Le terme « public», soutient en effet le metteur en scène, ne convient pas ici: les spectateurs sont pris à partie individuellement, dans le plus intime de leur vécu et  on  exige de lui une telle concentration dans l’écoute et la vision, que toute passivité est bannie.

  La pièce est dépourvue de dialogues et il faut se contenter de l’explication donnée en préambule, présentée comme un avertissement au «public», ou, du moins, comme une invitation pressante. Cet avertissement assez solennel  fait déjà partie du spectacle. Nous entrons alors en silence et nous nous plaçons sur deux rangées, de chaque côté de l’espace scénique.
 «Ne vous effrayez pas, dit le metteur en scène, si vous êtes derrière une colonne, peut-être là où vous chercherez à voir, il n’y a rien à voir, et c’est ailleurs qu’il faut regarder.» Déroute du spectateur et  inconfort d’être immergé dans une salle semi-obscure traversée de seize colonnes, rappelant un baptistère, ou l’abside d’une église en ruine.
 L’action n’a pas encore de nom; le théâtre Zar parle de «séance». Peut-être le meilleur terme pour une thérapie ou un rituel, et pour désigner aussi un espace où va se produire une action collective et/ou entre les individus.
 Commence alors une suite de tableaux musicaux et chorégraphiques qui évoquent le génocide arménien, présenté, non comme un fait historique désincarné, mais comme le vécu physique des acteurs. Rien de morbide pourtant, aucun voyeurisme, aucune violence réaliste, mais, grâce à une transposition visuelle, plastique et sonore, une évocation du massacre et de la douleur…

  Avec un double objectif, dire cette acharnement destructeur, dont les femmes, cibles désignées de la barbarie, sont les premières victimes. Et aussi sortir le spectateur de l’indifférence accompagnant ce massacre, pour en faire un témoin.  Véritable travail de mémoire,  ce qui se joue  sur scène et dans les gradins, repose sur l’idée que l’évocation d’un peuple passe par la reviviscence de ses traditions. C’est surtout la culture musicale de l’Anatolie qui est convoquée ici : Armine, sister est au centre d’un projet de recherche plus large qui portera sur les traditions musicales de l’Anatolie, du Kurdistan et de l’Iran. 

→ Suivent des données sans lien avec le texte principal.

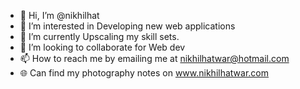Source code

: - 👋 Hi, I’m @nikhilhat
- 👀 I’m interested in Developing new web applications
- 🌱 I’m currently Upscaling my skill sets.
- 💞️ I’m looking to collaborate for Web dev
- 📫 How to reach me by emailing me at nikhilhatwar@hotmail.com
- 🌐 Can find my photography notes on www.nikhilhatwar.com 

<!---
nikhilhat/nikhilhat is a ✨ special ✨ repository because its `README.md` (this file) appears on your GitHub profile.
You can click the Preview link to take a look at your changes.
--->
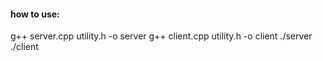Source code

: #### how to use:

g++ server.cpp utility.h -o server
g++ client.cpp utility.h -o client
./server
./client

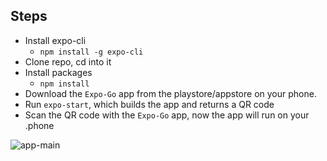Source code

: ## Steps
* Install expo-cli
  * `npm install -g expo-cli`
* Clone repo, cd into it
* Install packages
  * `npm install`
* Download the `Expo-Go` app from the playstore/appstore on your phone. 
* Run `expo-start`, which builds the app and returns a QR code 
* Scan the QR code with the `Expo-Go` app, now the app will run on your .phone

![app-main](https://user-images.githubusercontent.com/39093537/125070010-25b1d780-e0d5-11eb-942e-16e5f227e115.png)
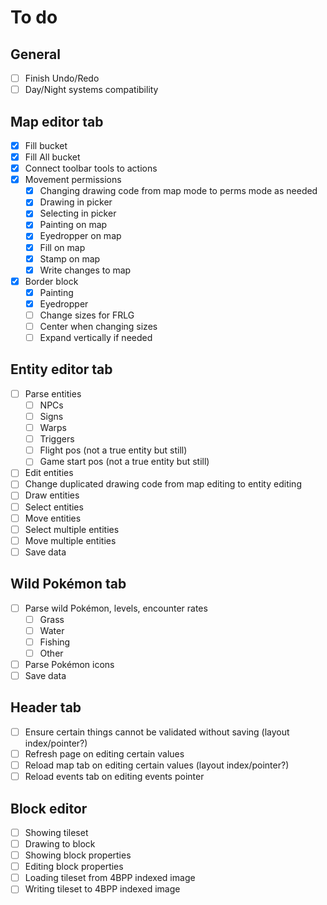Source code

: # To do

## General
- [ ] Finish Undo/Redo
- [ ] Day/Night systems compatibility

## Map editor tab
- [X] Fill bucket
- [X] Fill All bucket
- [X] Connect toolbar tools to actions
- [X] Movement permissions
	- [X] Changing drawing code from map mode to perms mode as needed
	- [X] Drawing in picker
	- [X] Selecting in picker
	- [X] Painting on map
	- [X] Eyedropper on map
	- [X] Fill on map
	- [X] Stamp on map
	- [X] Write changes to map
- [X] Border block
	- [X] Painting
	- [X] Eyedropper
	- [ ] Change sizes for FRLG
	- [ ] Center when changing sizes
	- [ ] Expand vertically if needed

## Entity editor tab
- [ ] Parse entities
	- [ ] NPCs
	- [ ] Signs
	- [ ] Warps
	- [ ] Triggers
	- [ ] Flight pos (not a true entity but still)
	- [ ] Game start pos (not a true entity but still)
- [ ] Edit entities
- [ ] Change duplicated drawing code from map editing to entity editing
- [ ] Draw entities
- [ ] Select entities
- [ ] Move entities
- [ ] Select multiple entities
- [ ] Move multiple entities
- [ ] Save data

## Wild Pokémon tab
- [ ] Parse wild Pokémon, levels, encounter rates
	- [ ] Grass
	- [ ] Water
	- [ ] Fishing
	- [ ] Other
- [ ] Parse Pokémon icons
- [ ] Save data

## Header tab
- [ ] Ensure certain things cannot be validated without saving (layout index/pointer?)
- [ ] Refresh page on editing certain values
- [ ] Reload map tab on editing certain values (layout index/pointer?)
- [ ] Reload events tab on editing events pointer

## Block editor
- [ ] Showing tileset
- [ ] Drawing to block
- [ ] Showing block properties
- [ ] Editing block properties
- [ ] Loading tileset from 4BPP indexed image
- [ ] Writing tileset to 4BPP indexed image
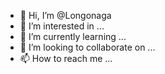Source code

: - 👋 Hi, I’m @Longonaga
- 👀 I’m interested in ...
- 🌱 I’m currently learning ...
- 💞️ I’m looking to collaborate on ...
- 📫 How to reach me ...

<!---
Longonaga/Longonaga is a ✨ special ✨ repository because its `README.md` (this file) appears on your GitHub profile.
You can click the Preview link to take a look at your changes.
--->

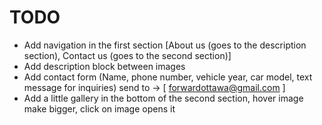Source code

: # TODO

- Add navigation in the first section [About us (goes to the description section), Contact us (goes to the second section)]
- Add description block between images
- Add contact form (Name, phone number, vehicle year, car model, text message for inquiries) send to -> [ forwardottawa@gmail.com ]
- Add a little gallery in the bottom of the second section, hover image make bigger, click on image opens it
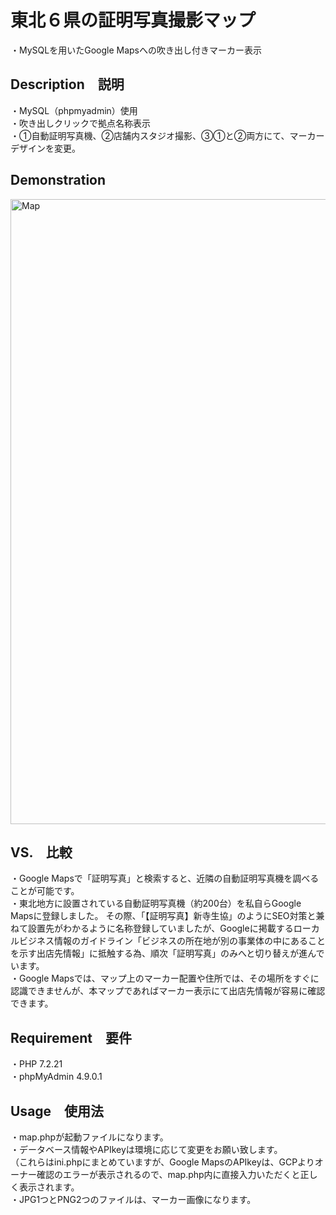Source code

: # 東北６県の証明写真撮影マップ
・MySQLを用いたGoogle Mapsへの吹き出し付きマーカー表示

## Description　説明
・MySQL（phpmyadmin）使用<br>
・吹き出しクリックで拠点名称表示<br>
・①自動証明写真機、②店舗内スタジオ撮影、③①と②両方にて、マーカーデザインを変更。<br>

## Demonstration
<img width="1000" alt="Map" src="https://user-images.githubusercontent.com/55599388/76425032-6835a800-63ec-11ea-8e4e-47afdd2af818.png"><br>

## VS.　比較
・Google Mapsで「証明写真」と検索すると、近隣の自動証明写真機を調べることが可能です。<br>
・東北地方に設置されている自動証明写真機（約200台）を私自らGoogle Mapsに登録しました。
その際、「【証明写真】新寺生協」のようにSEO対策と兼ねて設置先がわかるように名称登録していましたが、Googleに掲載するローカルビジネス情報のガイドライン「ビジネスの所在地が別の事業体の中にあることを示す出店先情報」に抵触する為、順次「証明写真」のみへと切り替えが進んでいます。<br>
・Google Mapsでは、マップ上のマーカー配置や住所では、その場所をすぐに認識できませんが、本マップであればマーカー表示にて出店先情報が容易に確認できます。

## Requirement　要件
・PHP 7.2.21<br>
・phpMyAdmin 4.9.0.1

## Usage　使用法
・map.phpが起動ファイルになります。<br>
・データベース情報やAPIkeyは環境に応じて変更をお願い致します。<br>
（これらはini.phpにまとめていますが、Google MapsのAPIkeyは、GCPよりオーナー確認のエラーが表示されるので、map.php内に直接入力いただくと正しく表示されます。<br>
・JPG1つとPNG2つのファイルは、マーカー画像になります。
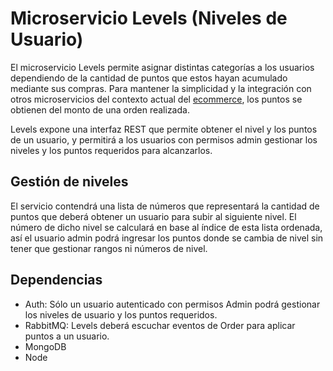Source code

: # Microservicio Levels (Niveles de Usuario)
El microservicio Levels permite asignar distintas categorías a los usuarios dependiendo de la cantidad de puntos que estos hayan acumulado mediante sus compras. Para mantener la simplicidad y la integración con otros microservicios del contexto actual del [ecommerce](https://github.com/nmarsollier/ecommerce), los puntos se obtienen del monto de una orden realizada.

Levels expone una interfaz REST que permite obtener el nivel y los puntos de un usuario, y permitirá a los usuarios con permisos admin gestionar los niveles y los puntos requeridos para alcanzarlos.

## Gestión de niveles
El servicio contendrá una lista de números que representará la cantidad de puntos que deberá obtener un usuario para subir al siguiente nivel.
El número de dicho nivel se calculará en base al índice de esta lista ordenada, así el usuario admin podrá ingresar los puntos donde se cambia de nivel sin tener que gestionar rangos ni números de nivel.


## Dependencias
- Auth: Sólo un usuario autenticado con permisos Admin podrá gestionar los niveles de usuario y los puntos requeridos.
- RabbitMQ: Levels deberá escuchar eventos de Order para aplicar puntos a un usuario.
- MongoDB
- Node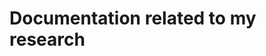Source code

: <!-- TITLE: Home -->
<!-- SUBTITLE: A quick summary of Home -->

# Documentation related to my research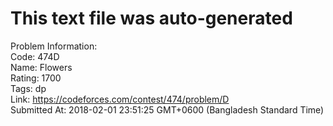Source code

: # This text file was auto-generated  
  
Problem Information:  
Code: 474D  
Name: Flowers  
Rating: 1700  
Tags: dp  
Link: https://codeforces.com/contest/474/problem/D  
Submitted At: 2018-02-01 23:51:25 GMT+0600 (Bangladesh Standard Time)  

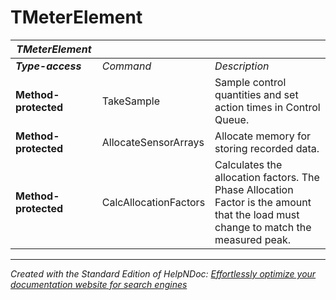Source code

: # TMeterElement

| ***TMeterElement*** |  |  |
| --- | --- | --- |
| ***Type-access*** | *Command* | *Description* |
| **Method-protected** | TakeSample | Sample control quantities and set action times in Control Queue. |
| **Method-protected** | AllocateSensorArrays | Allocate memory for storing recorded data. |
| **Method-protected** | CalcAllocationFactors | Calculates the allocation factors. The Phase Allocation Factor is the amount that the load must change to match the measured peak. |



***
_Created with the Standard Edition of HelpNDoc: [Effortlessly optimize your documentation website for search engines](<https://www.helpndoc.com/feature-tour/produce-html-websites/>)_
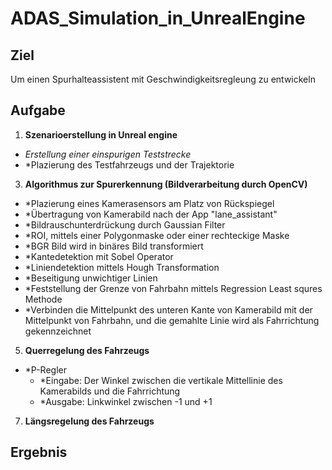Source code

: # ADAS_Simulation_in_UnrealEngine
## Ziel
Um einen Spurhalteassistent mit Geschwindigkeitsregleung zu entwickeln
## Aufgabe
1. **Szenarioerstellung in Unreal engine**
  - *Erstellung einer einspurigen Teststrecke*
  - *Plazierung des Testfahrzeugs und der Trajektorie
3. **Algorithmus zur Spurerkennung (Bildverarbeitung durch OpenCV)**
  - *Plazierung eines Kamerasensors am Platz von Rückspiegel
  - *Übertragung von Kamerabild nach der App "lane_assistant"
  - *Bildrauschunterdrückung durch Gaussian Filter
  - *ROI, mittels einer Polygonmaske oder einer rechteckige Maske
  - *BGR Bild wird in binäres Bild transformiert
  - *Kantedetektion mit Sobel Operator
  - *Liniendetektion mittels Hough Transformation
  - *Beseitigung unwichtiger Linien 
  - *Feststellung der Grenze von Fahrbahn mittels Regression Least squres Methode
  - *Verbinden die Mittelpunkt des unteren Kante von Kamerabild mit der Mittelpunkt von Fahrbahn, und die gemahlte Linie wird als Fahrrichtung gekennzeichnet
5. **Querregelung des Fahrzeugs** 
  - *P-Regler
    - *Eingabe: Der Winkel zwischen die vertikale Mittellinie des Kamerabilds und die Fahrrichtung
    - *Ausgabe: Linkwinkel zwischen -1 und +1
7. **Längsregelung des Fahrzeugs**


## Ergebnis
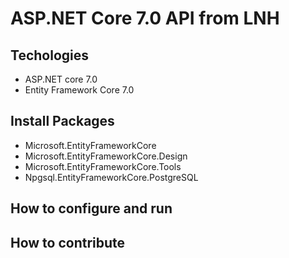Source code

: # ASP.NET Core 7.0 API from LNH
## Techologies
- ASP.NET core 7.0
- Entity Framework Core 7.0
## Install Packages
- Microsoft.EntityFrameworkCore
- Microsoft.EntityFrameworkCore.Design
- Microsoft.EntityFrameworkCore.Tools
- Npgsql.EntityFrameworkCore.PostgreSQL
## How to configure and run
## How to contribute
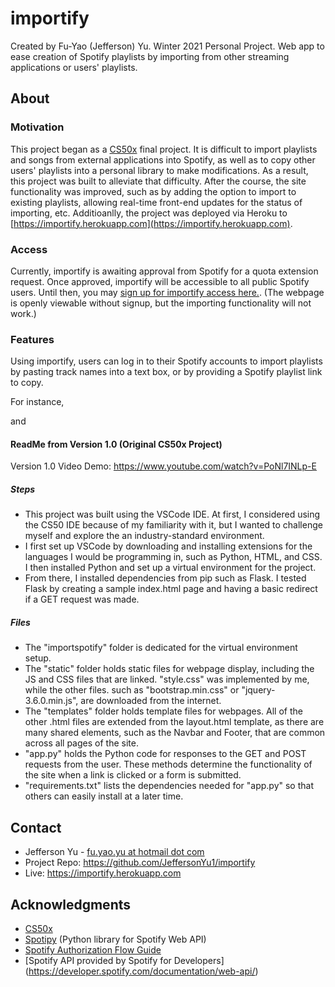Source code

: # importify

Created by Fu-Yao (Jefferson) Yu. Winter 2021 Personal Project.
Web app to ease creation of Spotify playlists by importing from other streaming applications or users' playlists.

## About
### Motivation
This project began as a [CS50x](https://cs50.harvard.edu/x/) final project. It is difficult to import playlists and songs from external applications into Spotify, as well as to copy other users' playlists into a personal library to make modifications. As a result, this project was built to alleviate that difficulty. 
After the course, the site functionality was improved, such as by adding the option to import to existing playlists, allowing real-time front-end updates for the status of importing, etc. Additioanlly, the project was deployed via Heroku to [https://importify.herokuapp.com](https://importify.herokuapp.com).

### Access
Currently, importify is awaiting approval from Spotify for a quota extension request. Once approved, importify will be accessible to all public Spotify users. Until then, you may [sign up for importify access here.](https://forms.gle/xY4DoyqH7o9SVLYM6). (The webpage is openly viewable without signup, but the importing functionality will not work.)

### Features
Using importify, users can log in to their Spotify accounts to import playlists by pasting track names into a text box, or by providing a Spotify playlist link to copy. 

For instance,

and


#### ReadMe from Version 1.0 (Original CS50x Project)
Version 1.0 Video Demo: https://www.youtube.com/watch?v=PoNl7INLp-E

##### Steps
* This project was built using the VSCode IDE. At first, I considered using the CS50 IDE because of my familiarity with it, but I wanted to challenge myself and explore the an industry-standard environment.
* I first set up VSCode by downloading and installing extensions for the languages I would be programming in, such as Python, HTML, and CSS. I then installed Python and set up a virtual environment for the project.
* From there, I installed dependencies from pip such as Flask. I tested Flask by creating a sample index.html page and having a basic redirect if a GET request was made. 

##### Files
* The "importspotify" folder is dedicated for the virtual environment setup.
* The "static" folder holds static files for webpage display, including the JS and CSS files that are linked. "style.css" was implemented by me, while the other files. such as "bootstrap.min.css" or "jquery-3.6.0.min.js", are downloaded from the internet.
* The "templates" folder holds template files for webpages. All of the other .html files are extended from the layout.html template, as there are many shared elements, such as the Navbar and Footer, that are common across all pages of the site.
* "app.py" holds the Python code for responses to the GET and POST requests from the user. These methods determine the functionality of the site when a link is clicked or a form is submitted.
* "requirements.txt" lists the dependencies needed for "app.py" so that others can easily install at a later time. 

## Contact
* Jefferson Yu - [fu.yao.yu at hotmail dot com](mailto:fu.yao.yu@hotmail.com)
* Project Repo: https://github.com/JeffersonYu1/importify
* Live: https://importify.herokuapp.com

## Acknowledgments
* [CS50x](https://cs50.harvard.edu/x/)
* [Spotipy](https://spotipy.readthedocs.io/en/2.19.0/) (Python library for Spotify Web API)
* [Spotify Authorization Flow Guide](https://github.com/drshrey/spotify-flask-auth-example)
* [Spotify API provided by Spotify for Developers] (https://developer.spotify.com/documentation/web-api/)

 Ce  groupe de recherche est allé à la rencontre de musiciens, chefs de chœur et chanteurs, et a recueilli des témoignages, matériau du futur spectacle qui fait la synthèse entre chants et action visuelle portée par des acteurs au jeu physique  tout à fait remarquable. En parallèle, se préparent  un album de musique, des expositions de photos, et des rencontres avec le public. 
Sans le secours des mots, chorégraphie, chants et éléments de décor offrent ici une narration parfaitement lisible, d’autant plus poignante qu’elle est muette et soutenue par un chant monodique dont la tonalité et la profondeur suffisent à créer la transe. 
 Les acteurs éprouvent dans leur corps toute la violence subie ou donnée, transmise par la danse et le chant.  Dans un espace scénique mouvant, les corps d’hommes et de femmes convoquent l’esprit des morts, en restant anonymes. Tous répondent à l’invocation Armine, sister. 
Nous sommes  suspendus à une action silencieuse et concentrée, tendue vers le pays des ombres tragiques. A la fin, quand les chanteurs et les acteurs ont disparu, nous restons plongés dans le vide. Chacun sent qu’il serait blasphématoire d’applaudir…

 Michèle Bigot

 Le spectacle s’est joué du 29 au 31 octobre au Théâtre de la Tempête,  Cartoucherie de Vincennes.